The data:
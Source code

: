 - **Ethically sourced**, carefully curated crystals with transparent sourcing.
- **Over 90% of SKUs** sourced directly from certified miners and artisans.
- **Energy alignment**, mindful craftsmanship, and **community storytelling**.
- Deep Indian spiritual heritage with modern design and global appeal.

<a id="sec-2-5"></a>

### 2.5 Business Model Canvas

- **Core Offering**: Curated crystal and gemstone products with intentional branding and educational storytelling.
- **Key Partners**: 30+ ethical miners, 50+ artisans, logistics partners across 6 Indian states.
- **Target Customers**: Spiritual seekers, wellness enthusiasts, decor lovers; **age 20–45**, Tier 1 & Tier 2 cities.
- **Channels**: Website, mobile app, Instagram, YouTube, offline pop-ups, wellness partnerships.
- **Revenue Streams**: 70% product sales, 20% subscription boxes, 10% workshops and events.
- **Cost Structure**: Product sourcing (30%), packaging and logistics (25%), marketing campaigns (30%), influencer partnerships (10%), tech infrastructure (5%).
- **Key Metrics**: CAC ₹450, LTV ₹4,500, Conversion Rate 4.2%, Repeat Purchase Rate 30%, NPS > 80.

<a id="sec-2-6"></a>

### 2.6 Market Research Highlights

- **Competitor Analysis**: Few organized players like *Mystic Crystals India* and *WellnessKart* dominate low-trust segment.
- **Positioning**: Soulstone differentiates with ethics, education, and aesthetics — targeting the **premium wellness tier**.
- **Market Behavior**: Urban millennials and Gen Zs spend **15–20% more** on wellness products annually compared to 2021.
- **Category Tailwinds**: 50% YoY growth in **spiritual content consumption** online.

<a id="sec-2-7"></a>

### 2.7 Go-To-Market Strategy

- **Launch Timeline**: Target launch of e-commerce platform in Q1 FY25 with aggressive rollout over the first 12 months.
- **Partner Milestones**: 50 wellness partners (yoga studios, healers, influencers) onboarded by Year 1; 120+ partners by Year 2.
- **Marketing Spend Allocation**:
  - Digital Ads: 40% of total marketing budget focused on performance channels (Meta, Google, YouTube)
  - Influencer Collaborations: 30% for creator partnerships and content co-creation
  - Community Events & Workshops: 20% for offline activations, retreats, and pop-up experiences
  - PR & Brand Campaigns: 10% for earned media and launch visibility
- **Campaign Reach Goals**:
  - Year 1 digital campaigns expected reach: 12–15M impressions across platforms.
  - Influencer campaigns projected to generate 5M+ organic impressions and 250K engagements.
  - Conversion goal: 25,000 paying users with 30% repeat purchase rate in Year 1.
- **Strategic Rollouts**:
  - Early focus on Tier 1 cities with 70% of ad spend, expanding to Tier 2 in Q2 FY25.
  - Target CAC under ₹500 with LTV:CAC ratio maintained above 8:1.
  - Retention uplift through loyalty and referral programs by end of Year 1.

Instructions for the task:
Output every record above, exactly as written.

Task output:
Source code

: - **Ethically sourced**, carefully curated crystals with transparent sourcing.
- **Over 90% of SKUs** sourced directly from certified miners and artisans.
- **Energy alignment**, mindful craftsmanship, and **community storytelling**.
- Deep Indian spiritual heritage with modern design and global appeal.

<a id="sec-2-5"></a>

### 2.5 Business Model Canvas

- **Core Offering**: Curated crystal and gemstone products with intentional branding and educational storytelling.
- **Key Partners**: 30+ ethical miners, 50+ artisans, logistics partners across 6 Indian states.
- **Target Customers**: Spiritual seekers, wellness enthusiasts, decor lovers; **age 20–45**, Tier 1 & Tier 2 cities.
- **Channels**: Website, mobile app, Instagram, YouTube, offline pop-ups, wellness partnerships.
- **Revenue Streams**: 70% product sales, 20% subscription boxes, 10% workshops and events.
- **Cost Structure**: Product sourcing (30%), packaging and logistics (25%), marketing campaigns (30%), influencer partnerships (10%), tech infrastructure (5%).
- **Key Metrics**: CAC ₹450, LTV ₹4,500, Conversion Rate 4.2%, Repeat Purchase Rate 30%, NPS > 80.

<a id="sec-2-6"></a>

### 2.6 Market Research Highlights

- **Competitor Analysis**: Few organized players like *Mystic Crystals India* and *WellnessKart* dominate low-trust segment.
- **Positioning**: Soulstone differentiates with ethics, education, and aesthetics — targeting the **premium wellness tier**.
- **Market Behavior**: Urban millennials and Gen Zs spend **15–20% more** on wellness products annually compared to 2021.
- **Category Tailwinds**: 50% YoY growth in **spiritual content consumption** online.

<a id="sec-2-7"></a>

### 2.7 Go-To-Market Strategy

- **Launch Timeline**: Target launch of e-commerce platform in Q1 FY25 with aggressive rollout over the first 12 months.
- **Partner Milestones**: 50 wellness partners (yoga studios, healers, influencers) onboarded by Year 1; 120+ partners by Year 2.
- **Marketing Spend Allocation**:
  - Digital Ads: 40% of total marketing budget focused on performance channels (Meta, Google, YouTube)
  - Influencer Collaborations: 30% for creator partnerships and content co-creation
  - Community Events & Workshops: 20% for offline activations, retreats, and pop-up experiences
  - PR & Brand Campaigns: 10% for earned media and launch visibility
- **Campaign Reach Goals**:
  - Year 1 digital campaigns expected reach: 12–15M impressions across platforms.
  - Influencer campaigns projected to generate 5M+ organic impressions and 250K engagements.
  - Conversion goal: 25,000 paying users with 30% repeat purchase rate in Year 1.
- **Strategic Rollouts**:
  - Early focus on Tier 1 cities with 70% of ad spend, expanding to Tier 2 in Q2 FY25.
  - Target CAC under ₹500 with LTV:CAC ratio maintained above 8:1.
  - Retention uplift through loyalty and referral programs by end of Year 1.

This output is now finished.